Uranium(VI) Complexes of Some Schiff Bases Derived from Hydroxyaromatic Aldehyde and Ketone

Abstract

Stable uranyl(II) complexes of some Schiff bases derived from 1,2-diaminoethane with bis-salicylaldehyde (H₂L₁) and/or bis-o-hydroxy-acetophenone (H₂L₂) as well as 2-aminophenol with salicylaldehyde (H₂L₃) and o-hydroxyacetophenone (H₂L₄) have been prepared. The complexes have been characterized by elemental analysis, spectral (UV-Visible, IR and ¹NMR) studies as well as magnetic measurements. IR specral data suggest that the neutral molecules (H₂L₃ and H₂L₄) are tridentate ligands coordinating to the central metal ions. The anions of H₂L₁ and H₂L₂ are tetradentate giving seven-coordination in the case of uranyl acetate and six-coordination in the nitrate.
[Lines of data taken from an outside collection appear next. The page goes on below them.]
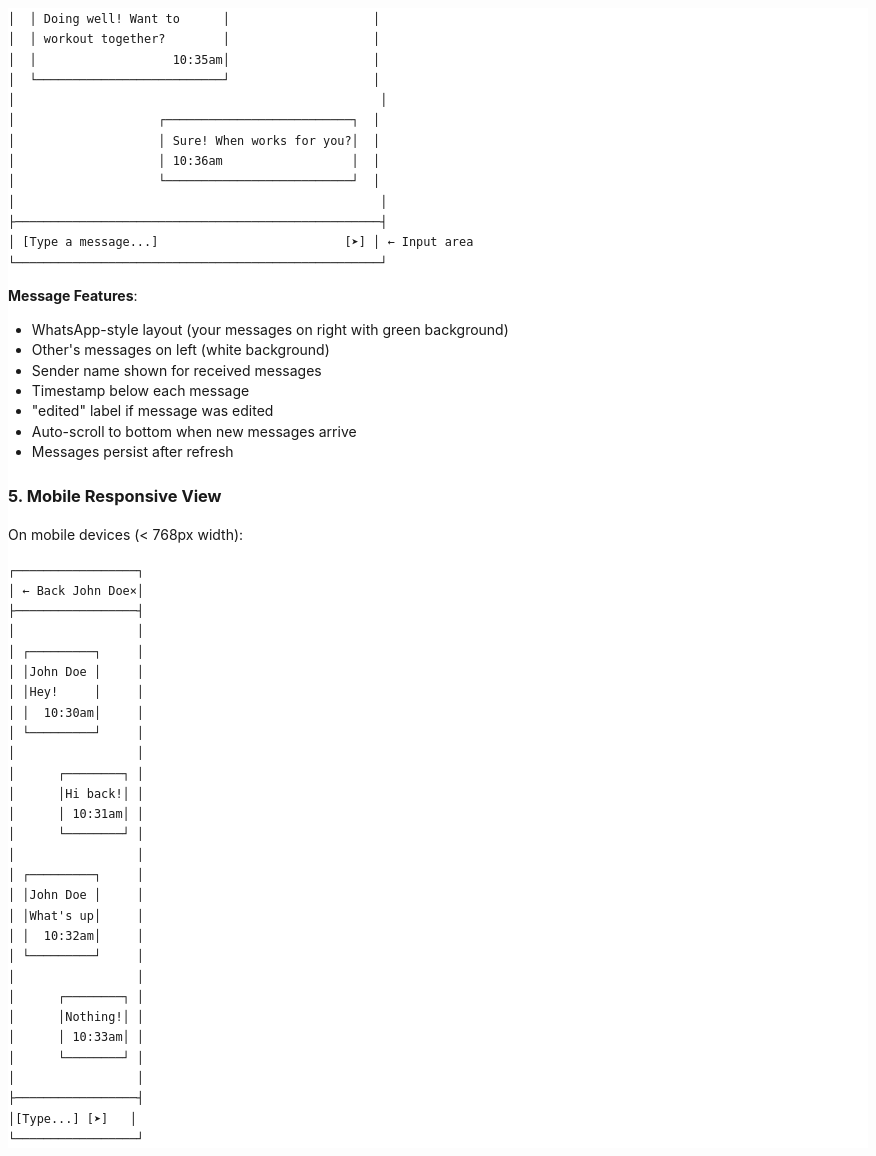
 ```
│  │ Doing well! Want to      │                    │
│  │ workout together?        │                    │
│  │                   10:35am│                    │
│  └──────────────────────────┘                    │
│                                                   │
│                    ┌──────────────────────────┐  │
│                    │ Sure! When works for you?│  │
│                    │ 10:36am                  │  │
│                    └──────────────────────────┘  │
│                                                   │
├───────────────────────────────────────────────────┤
│ [Type a message...]                          [➤] │ ← Input area
└───────────────────────────────────────────────────┘
```

**Message Features**:
- WhatsApp-style layout (your messages on right with green background)
- Other's messages on left (white background)
- Sender name shown for received messages
- Timestamp below each message
- "edited" label if message was edited
- Auto-scroll to bottom when new messages arrive
- Messages persist after refresh

### 5. Mobile Responsive View

On mobile devices (< 768px width):

```
┌─────────────────┐
│ ← Back John Doe×│
├─────────────────┤
│                 │
│ ┌─────────┐     │
│ │John Doe │     │
│ │Hey!     │     │
│ │  10:30am│     │
│ └─────────┘     │
│                 │
│      ┌────────┐ │
│      │Hi back!│ │
│      │ 10:31am│ │
│      └────────┘ │
│                 │
│ ┌─────────┐     │
│ │John Doe │     │
│ │What's up│     │
│ │  10:32am│     │
│ └─────────┘     │
│                 │
│      ┌────────┐ │
│      │Nothing!│ │
│      │ 10:33am│ │
│      └────────┘ │
│                 │
├─────────────────┤
│[Type...] [➤]   │
└─────────────────┘
```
The labile EtOH molecule in UO₂L₁.C₂H₅OH is equatorially bonded to the uranium ion and its hydrogen is bonded to the axial oxygen of the uranyl moiety through hydrogen bonding and is easily substituted by polar solvents. The f_U-O (mdyn Å) and the length r_U-O(Å) of the UO bond are calculated from the IR data.